Team A sells door’s lock
Team B sells components to Team A so that they can build their locks
Guy C get incorporated in Team B
Guy C prove he can do very good things, and get promoted
Guy C add some strange and hard thing to understand in the component’s building-testing stage, but people trust it, because not that much people work in Team B
Guy D early tester of the first door’s lock released by Team A incorporating the latest components of Team B, find out the door don’t work as good as the older versions, and notify some people around the world
People around the world investigate and notice that the new doors have now a “master key”. Presumably that Guy C has a key that can open all the doors.
If it was not cached early, he could have a key that opened around 60% of the doors in the world.
Linux is full of small pieces of software, developed by tiny teams (sometimes a single person), that do important things in the OS.
XZ is one of those pieces of software, it handled compression (think like zip on windows) and was developed by just a single person.
A couple of years ago people on forums (now thought to be linked to the hacker) started complaining at him for being too slow to update it. Then the main attacker, Jia Tan, came in and offered to help with the project. This isn’t unusual in open source.
So Jia Tan is doing a good job keeping xz updated for a few years and the main developer is so happy with their work they let them push new versions out.
However Jia Tan had very cleverly hidden a hack in the download file. It modifies the remote access software that Linux comes with to add their own secret user to it.
So if this hadn’t been found as quickly as it was the hacker could have logged in to any Linux system using the hacked xz version.
xz is a compression utility used in a number of open source projects. Someone joined this project and contributed a lot of good changes. The creator and maintainer of xz had some issues and could not come up with the time to do all the tasks in the project so they promoted the attacker as another maintainer to help out. After some time the attacker added some test files to the project which were seemingly malformed compressed data but in reality it was the compiled code of a malware written specifically for this. After even more time a release came out with a modified build script that would package the malware into the xz utility itself. These changes were not done to the source code repository which all the developers used but only to a packaged version of the source code made as an official release. This entire process took over a year of dedicated work by the attacker.
The malware was only active if it ran in an application called OpenSSH. This is a tool which allow administrators to connect to a server in a highly secure and encrypted way and run commands or forward network traffic. OpenSSH is watched very closely for just such malware. But in this case OpenSSH does not include xz so it is not checked. Some distributions like Debian, Ubuntu and RedHat have made changes to OpenSSH to include closer interaction with SystemD. SystemD is a service manager used on many Linux distributions to manage the various services which run on the server, including OpenSSH. The changes the distributions added some features when running OpenSSH through SystemD. It involved including a SystemD library into OpenSSH which meant that the SystemD code is running inside the OpenSSH process. The SystemD library depended on xz so this code was now running in the OpenSSH library and the malware got triggered.

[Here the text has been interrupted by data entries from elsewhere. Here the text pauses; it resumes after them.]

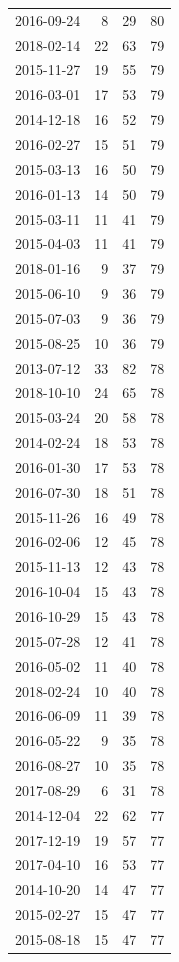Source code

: \begin{tabular}{lrrr}
2016-09-24 & 8 & 29 & 80 \\
2018-02-14 & 22 & 63 & 79 \\
2015-11-27 & 19 & 55 & 79 \\
2016-03-01 & 17 & 53 & 79 \\
2014-12-18 & 16 & 52 & 79 \\
2016-02-27 & 15 & 51 & 79 \\
2015-03-13 & 16 & 50 & 79 \\
2016-01-13 & 14 & 50 & 79 \\
2015-03-11 & 11 & 41 & 79 \\
2015-04-03 & 11 & 41 & 79 \\
2018-01-16 & 9 & 37 & 79 \\
2015-06-10 & 9 & 36 & 79 \\
2015-07-03 & 9 & 36 & 79 \\
2015-08-25 & 10 & 36 & 79 \\
2013-07-12 & 33 & 82 & 78 \\
2018-10-10 & 24 & 65 & 78 \\
2015-03-24 & 20 & 58 & 78 \\
2014-02-24 & 18 & 53 & 78 \\
2016-01-30 & 17 & 53 & 78 \\
2016-07-30 & 18 & 51 & 78 \\
2015-11-26 & 16 & 49 & 78 \\
2016-02-06 & 12 & 45 & 78 \\
2015-11-13 & 12 & 43 & 78 \\
2016-10-04 & 15 & 43 & 78 \\
2016-10-29 & 15 & 43 & 78 \\
2015-07-28 & 12 & 41 & 78 \\
2016-05-02 & 11 & 40 & 78 \\
2018-02-24 & 10 & 40 & 78 \\
2016-06-09 & 11 & 39 & 78 \\
2016-05-22 & 9 & 35 & 78 \\
2016-08-27 & 10 & 35 & 78 \\
2017-08-29 & 6 & 31 & 78 \\
2014-12-04 & 22 & 62 & 77 \\
2017-12-19 & 19 & 57 & 77 \\
2017-04-10 & 16 & 53 & 77 \\
2014-10-20 & 14 & 47 & 77 \\
2015-02-27 & 15 & 47 & 77 \\
2015-08-18 & 15 & 47 & 77 \\

\end{tabular}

What the malware did was to go through the OpenSSH process looking for tables of where each function is located. A particular entry in this table, concerning how to validate an incoming authentication reply, was then changed to point to some code in the malware. I have not seen this exact code but I presume it checks if the person trying to connect to the server is the attacker and then lets them inn. If not they run the original code instead.
Because of all the ways the malware was hiding itself. None of the official project code repositories include any of the code. It only happens when you use the official xz release and not the repository, and only if you apply the SystemD changes to OpenSSH, and only when you run OpenSSH under SystemD, and only when you connect to the SSH server with this special key. It was very hard to find and might have been able to escape detection entirely. If it was not for the fact that we tend to take things slowly and give plenty of time between accepting new code into a distribution and releasing that distribution the backdoor would have been used on millions of servers by now. As far as I know only a few desktop distributions were affected. But next year both Debian and RedHat, the two largest distributions, would have released their latest version with this backdoor in it.
The entire thing was discovered by an employee at Microsoft who were doing some testing on a database called PostgreSQL, probably related to it being offered on Microsoft’s cloud platform. He was running on a test release of Debian with all the new software set to be released next year. And somehow he noticed that OpenSSH took half a second longer to start then usual. This peaked his interest and he started digging into the software to find out why. This is when he discovered that it was because the malware was going through the OpenSSH binary looking for the table with the functions. This was done in an inefficient way which could take half a second to do. If it had been written in a different way which were much faster then he would not have noticed it. Maybe nobody would have noticed it.